Ukraine has taken the 1st step toward unbundling its natural gas sector by creating a subsidiary to operate its pipelines, Platts reported on December 4, 2017.
The subsidiary OGTSU, is incorporated under state gas shipper UkrTransGaz and is in control of assets and personnel needed for gas shipments.
The development underscores the government's efforts to go ahead with a major reform to unbundle its state-owned Naftogaz by splitting it and creating independent gas producing, shipping and trading entities.
OGTSU shipped 12 Bcm of both, Russian natural gas to Europe and European gas to Ukrainian customers, over the past 30 days, Naftogaz said.
The next step will be transferring OGTSU assets to Mahistralni Gazoprovody Ukrayiny, or MGU, an independent business entity created by the government earlier this year.

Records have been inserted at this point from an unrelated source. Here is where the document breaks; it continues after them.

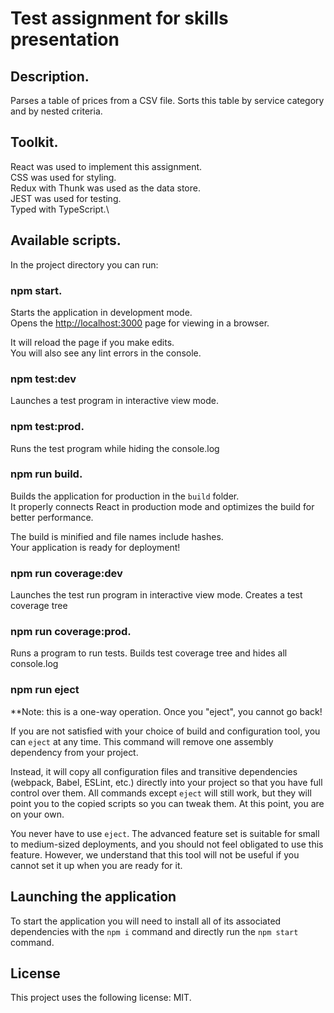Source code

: # Test assignment for skills presentation

## Description.

Parses a table of prices from a CSV file. Sorts this table by service category and by nested criteria.

## Toolkit.

React was used to implement this assignment.\
CSS was used for styling.\
Redux with Thunk was used as the data store.\
JEST was used for testing.\
Typed with TypeScript.\

## Available scripts.

In the project directory you can run:

### npm start.

Starts the application in development mode.\
Opens the [http://localhost:3000](http://localhost:3000) page for viewing in a browser.

It will reload the page if you make edits.\
You will also see any lint errors in the console.

### npm test:dev

Launches a test program in interactive view mode.

### npm test:prod.

Runs the test program while hiding the console.log

### npm run build.

Builds the application for production in the `build` folder.\
It properly connects React in production mode and optimizes the build for better performance.

The build is minified and file names include hashes.\
Your application is ready for deployment!

### npm run coverage:dev

Launches the test run program in interactive view mode.
Creates a test coverage tree

### npm run coverage:prod.

Runs a program to run tests. Builds test coverage tree and hides all console.log

### npm run eject

\*\*Note: this is a one-way operation. Once you "eject", you cannot go back!

If you are not satisfied with your choice of build and configuration tool, you can `eject` at any time. This command will remove one assembly dependency from your project.

Instead, it will copy all configuration files and transitive dependencies (webpack, Babel, ESLint, etc.) directly into your project so that you have full control over them. All commands except `eject` will still work, but they will point you to the copied scripts so you can tweak them. At this point, you are on your own.

You never have to use `eject`. The advanced feature set is suitable for small to medium-sized deployments, and you should not feel obligated to use this feature. However, we understand that this tool will not be useful if you cannot set it up when you are ready for it.

## Launching the application

To start the application you will need to install all of its associated dependencies with the `npm i` command and directly run the `npm start` command.

## License

This project uses the following license: MIT.
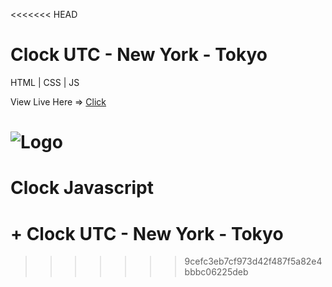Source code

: <<<<<<< HEAD
# Clock UTC - New York - Tokyo
HTML | CSS | JS

View Live Here => [Click](https://dan-angelin.com/projects/clock-js/)


![Logo](https://i.ibb.co/MGjqqwx/clockjs.jpg)
=======
# Clock Javascript
# + Clock UTC - New York - Tokyo
>>>>>>> 9cefc3eb7cf973d42f487f5a82e4bbbc06225deb
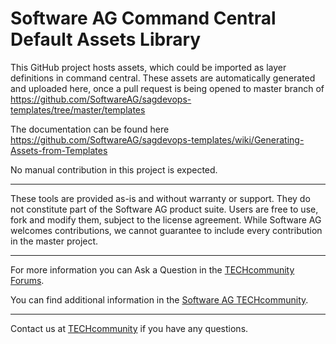 # Software AG Command Central Default Assets Library

This GitHub project hosts assets, which could be imported as layer definitions in command central. These assets are automatically generated and uploaded here, once a pull request is being opened to master branch of https://github.com/SoftwareAG/sagdevops-templates/tree/master/templates

The documentation can be found here https://github.com/SoftwareAG/sagdevops-templates/wiki/Generating-Assets-from-Templates


No manual contribution in this project is expected.

______________________
These tools are provided as-is and without warranty or support. They do not constitute part of the Software AG product suite. Users are free to use, fork and modify them, subject to the license agreement. While Software AG welcomes contributions, we cannot guarantee to include every contribution in the master project.	
______________________
For more information you can Ask a Question in the [TECHcommunity Forums](http://techcommunity.softwareag.com/home/-/product/name/command-central).

You can find additional information in the [Software AG TECHcommunity](http://tech.forums.softwareag.com/techjforum/forums/list.page?product=command-central).
_______________________

Contact us at [TECHcommunity](mailto:technologycommunity@softwareag.com?subject=Github/SoftwareAG) if you have any questions.

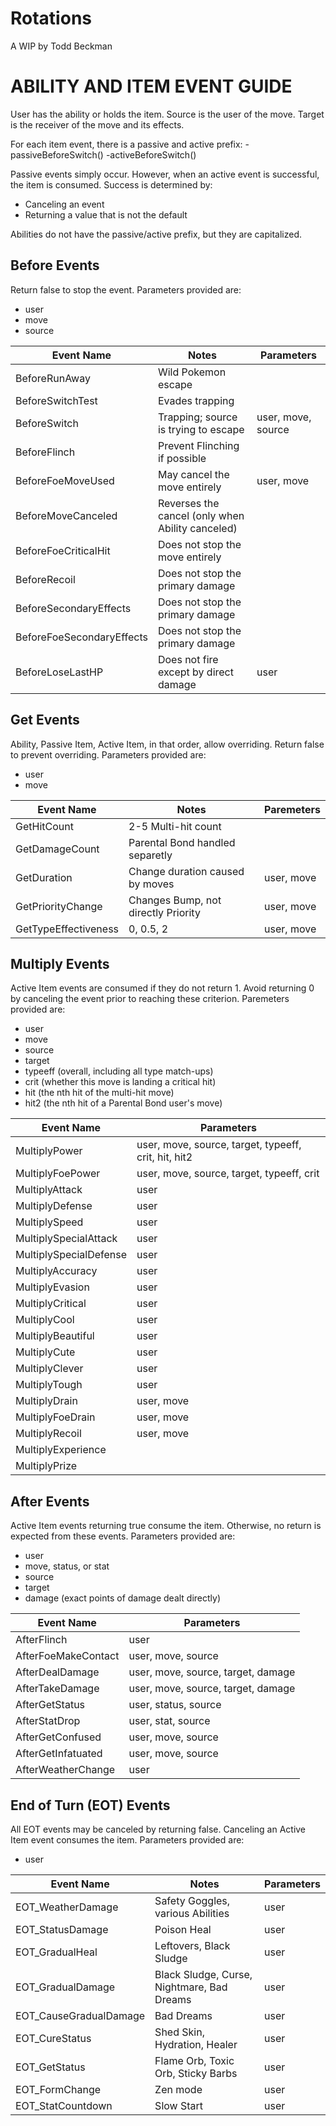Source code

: Rotations
=========
A WIP by Todd Beckman



ABILITY AND ITEM EVENT GUIDE
============================
User has the ability or holds the item. Source is the user of the move. Target is the receiver of the move and its effects.

For each item event, there is a passive and active prefix:
-passiveBeforeSwitch()
-activeBeforeSwitch()

Passive events simply occur. However, when an active event is successful,
the item is consumed. Success is determined by:
- Canceling an event
- Returning a value that is not the default

Abilities do not have the passive/active prefix, but they are capitalized.


Before Events
-------------
Return false to stop the event. Parameters provided are:
- user
- move
- source

|  Event Name | Notes | Parameters |
|-------------|-------|------------|
| BeforeRunAway | Wild Pokemon escape | |
| BeforeSwitchTest | Evades trapping | |
| BeforeSwitch | Trapping; source is trying to escape | user, move, source |
| BeforeFlinch | Prevent Flinching if possible | |
| BeforeFoeMoveUsed | May cancel the move entirely | user, move |
| BeforeMoveCanceled | Reverses the cancel (only when Ability canceled) | |
| BeforeFoeCriticalHit | Does not stop the move entirely | |
| BeforeRecoil | Does not stop the primary damage | |
| BeforeSecondaryEffects | Does not stop the primary damage | |
| BeforeFoeSecondaryEffects | Does not stop the primary damage | |
| BeforeLoseLastHP | Does not fire except by direct damage | user |

Get Events
----------
Ability, Passive Item, Active Item, in that order, allow overriding. Return false to prevent overriding. Parameters provided are:
- user
- move

| Event Name | Notes | Paremeters |
|------------|-------|------------|
| GetHitCount | 2-5 Multi-hit count | |
| GetDamageCount | Parental Bond handled separetly | |
| GetDuration | Change duration caused by moves | user, move |
| GetPriorityChange | Changes Bump, not directly Priority | user, move |
| GetTypeEffectiveness | 0, 0.5, 2 | user, move |

Multiply Events
---------------
Active Item events are consumed if they do not return 1. Avoid returning 0 by canceling the event prior to reaching these criterion. Paremeters provided are:
- user
- move
- source
- target
- typeeff (overall, including all type match-ups)
- crit (whether this move is landing a critical hit)
- hit (the nth hit of the multi-hit move)
- hit2 (the nth hit of a Parental Bond user's move)

| Event Name | Parameters |
|------------|------------|
| MultiplyPower | user, move, source, target, typeeff, crit, hit, hit2 |
| MultiplyFoePower | user, move, source, target, typeeff, crit |
| MultiplyAttack | user |
| MultiplyDefense | user |
| MultiplySpeed | user |
| MultiplySpecialAttack | user |
| MultiplySpecialDefense | user |
| MultiplyAccuracy | user |
| MultiplyEvasion | user |
| MultiplyCritical | user |
| MultiplyCool | user |
| MultiplyBeautiful | user |
| MultiplyCute | user |
| MultiplyClever | user |
| MultiplyTough | user |
| MultiplyDrain | user, move |
| MultiplyFoeDrain | user, move |
| MultiplyRecoil | user, move |
| MultiplyExperience | |
| MultiplyPrize | |

After Events
------------
Active Item events returning true consume the item. Otherwise, no return is expected from these events. Parameters provided are:
- user
- move, status, or stat
- source
- target
- damage (exact points of damage dealt directly)

| Event Name | Parameters |
|------------|------------|
| AfterFlinch | user |
| AfterFoeMakeContact | user, move, source |
| AfterDealDamage  | user, move, source, target, damage |
| AfterTakeDamage  | user, move, source, target, damage |
| AfterGetStatus | user, status, source |
| AfterStatDrop | user, stat, source |
| AfterGetConfused | user, move, source |
| AfterGetInfatuated | user, move, source  |
| AfterWeatherChange | user |

End of Turn (EOT) Events
------------------------
All EOT events may be canceled by returning false. Canceling an Active Item event consumes the item. Parameters provided are:
- user

| Event Name | Notes | Parameters |
|------------|-------|------------|
| EOT_WeatherDamage | Safety Goggles, various Abilities | user |
| EOT_StatusDamage | Poison Heal | user |
| EOT_GradualHeal | Leftovers, Black Sludge | user |
| EOT_GradualDamage | Black Sludge, Curse, Nightmare, Bad Dreams | user |
| EOT_CauseGradualDamage | Bad Dreams | user |
| EOT_CureStatus | Shed Skin, Hydration, Healer | user |
| EOT_GetStatus | Flame Orb, Toxic Orb, Sticky Barbs | user |
| EOT_FormChange | Zen mode | user |
| EOT_StatCountdown | Slow Start | user |

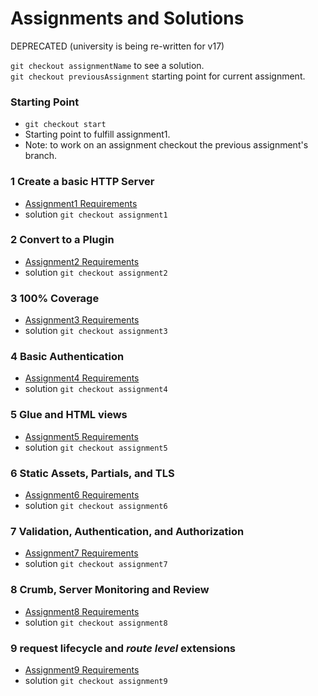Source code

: # Assignments and Solutions

DEPRECATED (university is being re-written for v17)

`git checkout assignmentName` to see a solution.<br/>
`git checkout previousAssignment` starting point for current assignment.

### Starting Point
* `git checkout start`
* Starting point to fulfill assignment1.
* Note: to work on an assignment checkout the previous assignment's branch.

### 1 Create a basic HTTP Server
* [Assignment1 Requirements](../assignments/a0.0.1.md)
* solution `git checkout assignment1`

### 2 Convert to a Plugin
* [Assignment2 Requirements](../assignments/a0.0.2.md)
* solution `git checkout assignment2`

### 3 100% Coverage
* [Assignment3 Requirements](../assignments/a0.0.3.md)
* solution `git checkout assignment3`

### 4 Basic Authentication
* [Assignment4 Requirements](../assignments/a0.0.4.md)
* solution `git checkout assignment4`

### 5 Glue and HTML views
* [Assignment5 Requirements](../assignments/a0.0.5.md)
* solution `git checkout assignment5`

### 6 Static Assets, Partials, and TLS
* [Assignment6 Requirements](../assignments/a0.0.6.md)
* solution `git checkout assignment6`

### 7 Validation, Authentication, and Authorization
* [Assignment7 Requirements](../assignments/a0.0.7.md)
* solution `git checkout assignment7`

### 8 Crumb, Server Monitoring and Review
* [Assignment8 Requirements](../assignments/a0.0.8.md)
* solution `git checkout assignment8`

### 9 request lifecycle and *route level* extensions
* [Assignment9 Requirements](../assignments/a0.0.9.md)
* solution `git checkout assignment9`

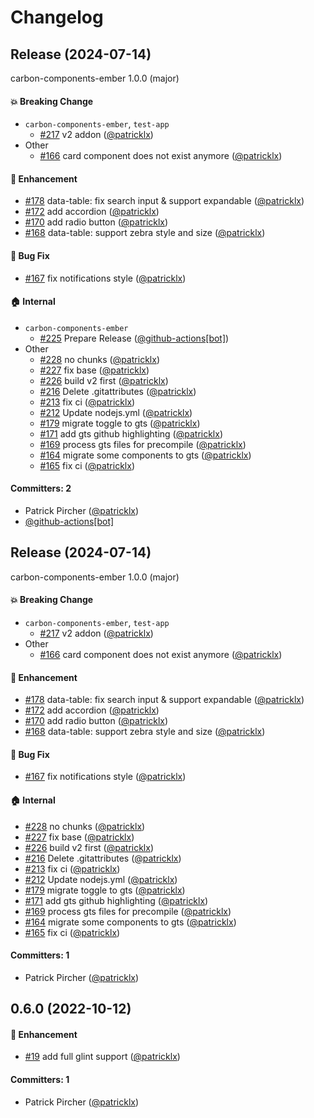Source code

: # Changelog

## Release (2024-07-14)

carbon-components-ember 1.0.0 (major)

#### :boom: Breaking Change
* `carbon-components-ember`, `test-app`
  * [#217](https://github.com/IBM/carbon-components-ember/pull/217) v2 addon ([@patricklx](https://github.com/patricklx))
* Other
  * [#166](https://github.com/IBM/carbon-components-ember/pull/166) card component does not exist anymore ([@patricklx](https://github.com/patricklx))

#### :rocket: Enhancement
* [#178](https://github.com/IBM/carbon-components-ember/pull/178) data-table: fix search input & support expandable ([@patricklx](https://github.com/patricklx))
* [#172](https://github.com/IBM/carbon-components-ember/pull/172) add accordion ([@patricklx](https://github.com/patricklx))
* [#170](https://github.com/IBM/carbon-components-ember/pull/170) add radio button ([@patricklx](https://github.com/patricklx))
* [#168](https://github.com/IBM/carbon-components-ember/pull/168) data-table: support zebra style and size ([@patricklx](https://github.com/patricklx))

#### :bug: Bug Fix
* [#167](https://github.com/IBM/carbon-components-ember/pull/167) fix notifications style ([@patricklx](https://github.com/patricklx))

#### :house: Internal
* `carbon-components-ember`
  * [#225](https://github.com/IBM/carbon-components-ember/pull/225) Prepare Release ([@github-actions[bot]](https://github.com/apps/github-actions))
* Other
  * [#228](https://github.com/IBM/carbon-components-ember/pull/228) no chunks ([@patricklx](https://github.com/patricklx))
  * [#227](https://github.com/IBM/carbon-components-ember/pull/227) fix base ([@patricklx](https://github.com/patricklx))
  * [#226](https://github.com/IBM/carbon-components-ember/pull/226) build v2 first ([@patricklx](https://github.com/patricklx))
  * [#216](https://github.com/IBM/carbon-components-ember/pull/216) Delete .gitattributes ([@patricklx](https://github.com/patricklx))
  * [#213](https://github.com/IBM/carbon-components-ember/pull/213) fix ci ([@patricklx](https://github.com/patricklx))
  * [#212](https://github.com/IBM/carbon-components-ember/pull/212) Update nodejs.yml ([@patricklx](https://github.com/patricklx))
  * [#179](https://github.com/IBM/carbon-components-ember/pull/179) migrate toggle to gts ([@patricklx](https://github.com/patricklx))
  * [#171](https://github.com/IBM/carbon-components-ember/pull/171) add gts github highlighting ([@patricklx](https://github.com/patricklx))
  * [#169](https://github.com/IBM/carbon-components-ember/pull/169) process gts files for precompile ([@patricklx](https://github.com/patricklx))
  * [#164](https://github.com/IBM/carbon-components-ember/pull/164) migrate some components to gts ([@patricklx](https://github.com/patricklx))
  * [#165](https://github.com/IBM/carbon-components-ember/pull/165)  fix ci ([@patricklx](https://github.com/patricklx))

#### Committers: 2
- Patrick Pircher ([@patricklx](https://github.com/patricklx))
- [@github-actions[bot]](https://github.com/apps/github-actions)

## Release (2024-07-14)

carbon-components-ember 1.0.0 (major)

#### :boom: Breaking Change
* `carbon-components-ember`, `test-app`
  * [#217](https://github.com/IBM/carbon-components-ember/pull/217) v2 addon ([@patricklx](https://github.com/patricklx))
* Other
  * [#166](https://github.com/IBM/carbon-components-ember/pull/166) card component does not exist anymore ([@patricklx](https://github.com/patricklx))

#### :rocket: Enhancement
* [#178](https://github.com/IBM/carbon-components-ember/pull/178) data-table: fix search input & support expandable ([@patricklx](https://github.com/patricklx))
* [#172](https://github.com/IBM/carbon-components-ember/pull/172) add accordion ([@patricklx](https://github.com/patricklx))
* [#170](https://github.com/IBM/carbon-components-ember/pull/170) add radio button ([@patricklx](https://github.com/patricklx))
* [#168](https://github.com/IBM/carbon-components-ember/pull/168) data-table: support zebra style and size ([@patricklx](https://github.com/patricklx))

#### :bug: Bug Fix
* [#167](https://github.com/IBM/carbon-components-ember/pull/167) fix notifications style ([@patricklx](https://github.com/patricklx))

#### :house: Internal
* [#228](https://github.com/IBM/carbon-components-ember/pull/228) no chunks ([@patricklx](https://github.com/patricklx))
* [#227](https://github.com/IBM/carbon-components-ember/pull/227) fix base ([@patricklx](https://github.com/patricklx))
* [#226](https://github.com/IBM/carbon-components-ember/pull/226) build v2 first ([@patricklx](https://github.com/patricklx))
* [#216](https://github.com/IBM/carbon-components-ember/pull/216) Delete .gitattributes ([@patricklx](https://github.com/patricklx))
* [#213](https://github.com/IBM/carbon-components-ember/pull/213) fix ci ([@patricklx](https://github.com/patricklx))
* [#212](https://github.com/IBM/carbon-components-ember/pull/212) Update nodejs.yml ([@patricklx](https://github.com/patricklx))
* [#179](https://github.com/IBM/carbon-components-ember/pull/179) migrate toggle to gts ([@patricklx](https://github.com/patricklx))
* [#171](https://github.com/IBM/carbon-components-ember/pull/171) add gts github highlighting ([@patricklx](https://github.com/patricklx))
* [#169](https://github.com/IBM/carbon-components-ember/pull/169) process gts files for precompile ([@patricklx](https://github.com/patricklx))
* [#164](https://github.com/IBM/carbon-components-ember/pull/164) migrate some components to gts ([@patricklx](https://github.com/patricklx))
* [#165](https://github.com/IBM/carbon-components-ember/pull/165)  fix ci ([@patricklx](https://github.com/patricklx))

#### Committers: 1
- Patrick Pircher ([@patricklx](https://github.com/patricklx))


## 0.6.0 (2022-10-12)

#### :rocket: Enhancement
* [#19](https://github.com/patricklx/carbon-components-ember/pull/19) add full glint support ([@patricklx](https://github.com/patricklx))

#### Committers: 1
- Patrick Pircher ([@patricklx](https://github.com/patricklx))

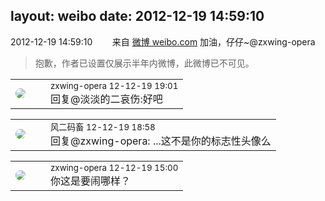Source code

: layout: weibo
date: 2012-12-19 14:59:10
---
<meta name="referrer" content="no-referrer" />

2012-12-19 14:59:10  &nbsp;&nbsp;&nbsp;&nbsp;&nbsp;&nbsp; 来自 <a href="http://weibo.com/" rel="nofollow">微博 weibo.com</a>
加油，仔仔~@zxwing-opera
>  抱歉，作者已设置仅展示半年内微博，此微博已不可见。 ​​​

<table style="width: 100%;">
  <tr>
    <td style="width: 40px;"><img style="border-radius:50%" src="https://tva4.sinaimg.cn/crop.0.0.180.180.50/735b8c72jw1e8qgp5bmzyj2050050aa8.jpg?KID=imgbed,tva&Expires=1624465746&ssig=9uVp8dFwJw"></td>
    <td colspan="2"><small>zxwing-opera 12-12-19 19:01</small><br/>回复@淡淡的二哀伤:好吧</td>
  </tr>
</table>

<table style="width: 100%;">
  <tr>
    <td style="width: 40px;"><img style="border-radius:50%" src="https://tva3.sinaimg.cn/crop.0.0.639.639.50/6d2a6003jw8f3idy69w2gj20hs0hrt9g.jpg?KID=imgbed,tva&Expires=1624465746&ssig=J3DNsyNqJM"></td>
    <td colspan="2"><small>风二码畜 12-12-19 18:58</small><br/>回复@zxwing-opera: ...这不是你的标志性头像么</td>
  </tr>
</table>

<table style="width: 100%;">
  <tr>
    <td style="width: 40px;"><img style="border-radius:50%" src="https://tva4.sinaimg.cn/crop.0.0.180.180.50/735b8c72jw1e8qgp5bmzyj2050050aa8.jpg?KID=imgbed,tva&Expires=1624465746&ssig=9uVp8dFwJw"></td>
    <td colspan="2"><small>zxwing-opera 12-12-19 15:00</small><br/>你这是要闹哪样？</td>
  </tr>
</table>
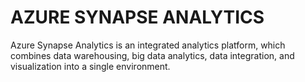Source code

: # AZURE SYNAPSE ANALYTICS


Azure Synapse Analytics is an integrated analytics platform, which combines data warehousing, big data analytics, data integration, and visualization into a single environment. 





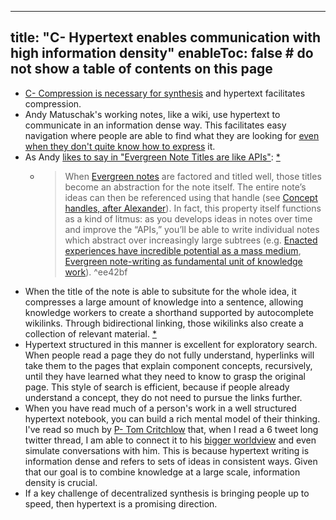 
---
title: "C- Hypertext enables communication with high information density"
enableToc: false # do not show a table of contents on this page
---
- [C- Compression is necessary for synthesis](C-%20Compression%20is%20necessary%20for%20synthesis) and hypertext facilitates compression.
- Andy Matuschak's working notes, like a wiki, use hypertext to communicate in an information dense way. This facilitates easy navigation where people are able to find what they are looking for [even when they don't quite know how to express](https://twitter.com/RobertHaisfield/status/1265306759356223493?s=20) it.
- As Andy [likes to say in "Evergreen Note Titles are like APIs"](https://notes.andymatuschak.org/Evergreen_note_titles_are_like_APIs): [*](((94z1iNd0D)))
	- > When [Evergreen notes](https://notes.andymatuschak.org/z4SDCZQeRo4xFEQ8H4qrSqd68ucpgE6LU155C) are factored and titled well, those titles become an abstraction for the note itself. The entire note’s ideas can then be referenced using that handle (see [Concept handles, after Alexander](https://notes.andymatuschak.org/z5vA4vw86DKNq22xt6pRWhumeRmSzwV6hxRHE)). In fact, this property itself functions as a kind of litmus: as you develops ideas in notes over time and improve the “APIs,” you’ll be able to write individual notes which abstract over increasingly large subtrees (e.g. [Enacted experiences have incredible potential as a mass medium](https://notes.andymatuschak.org/z6oXuXLZ7Wq1eBqskyfph2wz9gjohQUKSBFzx), [Evergreen note-writing as fundamental unit of knowledge work](https://notes.andymatuschak.org/z3SjnvsB5aR2ddsycyXofbYR7fCxo7RmKW2be)). ^ee42bf
- When the title of the note is able to subsitute for the whole idea, it compresses a large amount of knowledge into a sentence, allowing knowledge workers to create a shorthand supported by autocomplete wikilinks. Through bidirectional linking, those wikilinks also create a collection of relevant material. [*](((YnjoPGwZt)))
- Hypertext structured in this manner is excellent for exploratory search. When people read a page they do not fully understand, hyperlinks will take them to the pages that explain component concepts, recursively, until they have learned what they need to know to grasp the original page. This style of search is efficient, because if people already understand a concept, they do not need to pursue the links further.
- When you have read much of a person's work in a well structured hypertext notebook, you can build a rich mental model of their thinking. I've read so much by [P- Tom Critchlow](../LitReview/Extended%20Universe/People/P-%20Tom%20Critchlow.md) that, when I read a 6 tweet long twitter thread, I am able to connect it to his [bigger worldview](https://twitter.com/RobertHaisfield/status/1418236841275183111) and even simulate conversations with him. This is because hypertext writing is information dense and refers to sets of ideas in consistent ways. Given that our goal is to combine knowledge at a large scale, information density is crucial.
- If a key challenge of decentralized synthesis is bringing people up to speed, then hypertext is a promising direction.
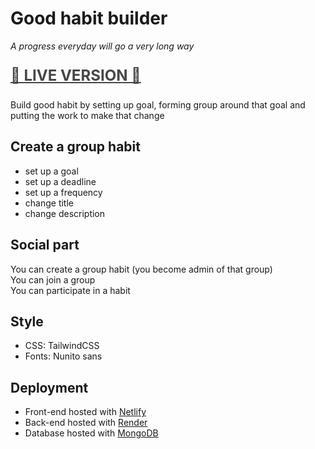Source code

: # Good habit builder

_A progress everyday will go a very long way_

<p style="font-size: 1.5rem; font-weight: bold; opacity: 0.8">
<a href="https://habit-builder.netlify.app">🚀 LIVE VERSION 🚀</a>
</p>

Build good habit by setting up goal, forming group around that goal and putting the work to make that change

<!--
TODO - Fix: difficulty & frequency tag on newly created habit
TODO - Fix: end date on newly created habit
TODO - Fix: edit form empty
TODO - Fix: edit Display new info on save instead of on reload
TODO - Fix: display correct start date after edit
TODO - Fix: display date when swapping habits
TODO - Add: button on start and end date that show start end date on calendar
TODO - Remove: join button when user already in habit
-->

## Create a group habit

- set up a goal
- set up a deadline
- set up a frequency
- change title
- change description

## Social part

You can create a group habit (you become admin of that group)  
You can join a group  
You can participate in a habit

## Style

- CSS: TailwindCSS
- Fonts: Nunito sans

## Deployment

- Front-end hosted with [Netlify](https://habit-builder.netlify.app)
- Back-end hosted with [Render](https://habit-builder-server.onrender.com)
- Database hosted with [MongoDB](https://cloud.mongodb.com/)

The transfer will be supervised by the energy and coal industry ministry and will start shortly after the Stockholm court of arbitration rules on a high-stakes gas supply dispute between Naftogaz and Gazprom of Russia. The ruling is expected by the end of February 2018.
PricewaterhouseCoopers Polska, jointly with UkrTransGaz, compiled the list of assets that are crucial for MGU to continue shipments of Russian gas to markets in the European Union.
The list also identifies 'toxic assets,' unprofitable, non-core assets or those based on territory not controlled by the government that must be excluded from the transfer. The list must be approved by the government.
Gazprom moves half of its Europe-bound gas supplies via Ukraine, but its transit contract is due to expire in 2019.
Ukraine fears Gazprom may abandon Ukraine as a key gas shipping route in favor of other projects.
In January-November, transit of Russian gas through Ukraine increased by 15.9% on the year to 85.5 Bcm, according to UkrTransGaz data.